Description of the task = Where the line containing "A first analysis" appears, end the copy there, keeping that line; start from the first line of the entries, copy exactly, and omit pictures.

(Pictures paired with source code)
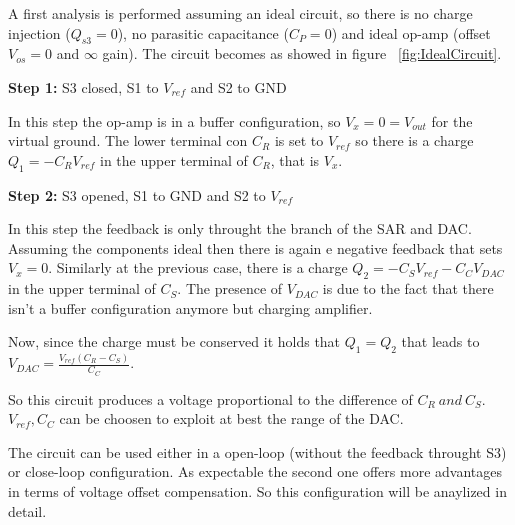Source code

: A first analysis is performed assuming an ideal circuit, so there is no charge injection ($Q_{s3} = 0$), no parasitic capacitance ($C_P = 0$) and ideal op-amp (offset $V_{os} = 0$ and $\infty$ gain). The circuit becomes as showed in figure \Fig~\ref{fig:IdealCircuit}.

\textbf{Step 1:} S3 closed, S1 to $V_{ref}$ and S2 to GND

In this step the op-amp is in a buffer configuration, so $V_x = 0 = V_{out}$ for the virtual ground. The lower terminal con $C_R$ is set to $V_{ref}$ so there is a charge $Q_1 = -C_R V_{ref}$ in the upper terminal of $C_R$, that is $V_x$.

\textbf{Step 2:} S3 opened, S1 to GND and S2 to $V_{ref}$

In this step the feedback is only throught the branch of the SAR and DAC. Assuming the components ideal then there is again e negative feedback that sets $V_x = 0$. Similarly at the previous case, there is a charge $Q_2 = -C_S V_{ref} - C_C V_{DAC}$ in the upper terminal of $C_S$. The presence of $V_{DAC}$ is due to the fact that there isn't a buffer configuration anymore but charging amplifier.

Now, since the charge must be conserved it holds that $Q_1 = Q_2$ that leads to $V_{DAC} = \frac{V_{ref}(C_R - C_S)}{C_C}$. 

So this circuit produces a voltage proportional to the difference of $C_R \ and \ C_S$. $V_{ref},C_C$ can be choosen to exploit at best the range of the DAC.

The circuit can be used either in a open-loop (without the feedback throught S3) or close-loop configuration. As expectable the second one offers more advantages in terms of voltage offset compensation. So this configuration will be anaylized in detail.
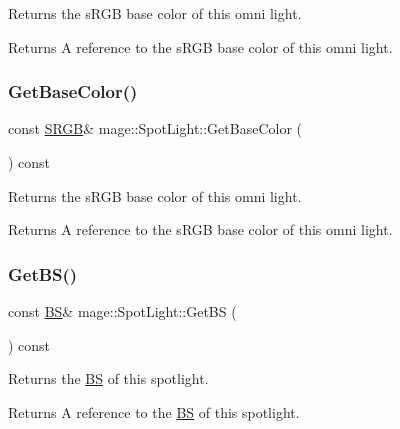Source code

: Returns the s\+R\+GB base color of this omni light.

\begin{DoxyReturn}{Returns}
A reference to the s\+R\+GB base color of this omni light. 
\end{DoxyReturn}
\hypertarget{classmage_1_1_spot_light_afe96354e78abccea8fd5a4745728f5f3}{}\label{classmage_1_1_spot_light_afe96354e78abccea8fd5a4745728f5f3} 
\subsubsection{\texorpdfstring{Get\+Base\+Color()}{GetBaseColor()}\hspace{0.1cm}{\footnotesize\ttfamily [2/2]}}
{\footnotesize\ttfamily const \hyperlink{structmage_1_1_s_r_g_b}{S\+R\+GB}\& mage\+::\+Spot\+Light\+::\+Get\+Base\+Color (\begin{DoxyParamCaption}{ }\end{DoxyParamCaption}) const\hspace{0.3cm}{\ttfamily [noexcept]}}

Returns the s\+R\+GB base color of this omni light.

\begin{DoxyReturn}{Returns}
A reference to the s\+R\+GB base color of this omni light. 
\end{DoxyReturn}
\hypertarget{classmage_1_1_spot_light_acd80a0f565e74650c97f1680938ae997}{}\label{classmage_1_1_spot_light_acd80a0f565e74650c97f1680938ae997} 
\subsubsection{\texorpdfstring{Get\+B\+S()}{GetBS()}}
{\footnotesize\ttfamily const \hyperlink{classmage_1_1_b_s}{BS}\& mage\+::\+Spot\+Light\+::\+Get\+BS (\begin{DoxyParamCaption}{ }\end{DoxyParamCaption}) const\hspace{0.3cm}{\ttfamily [noexcept]}}

Returns the \hyperlink{classmage_1_1_b_s}{BS} of this spotlight.

\begin{DoxyReturn}{Returns}
A reference to the \hyperlink{classmage_1_1_b_s}{BS} of this spotlight. 
\end{DoxyReturn}
\hypertarget{classmage_1_1_spot_light_ad9c4cabf950619605a8040e41b9acb5b}{}\label{classmage_1_1_spot_light_ad9c4cabf950619605a8040e41b9acb5b}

Task response =
Source code

: A first analysis is performed assuming an ideal circuit, so there is no charge injection ($Q_{s3} = 0$), no parasitic capacitance ($C_P = 0$) and ideal op-amp (offset $V_{os} = 0$ and $\infty$ gain). The circuit becomes as showed in figure \Fig~\ref{fig:IdealCircuit}.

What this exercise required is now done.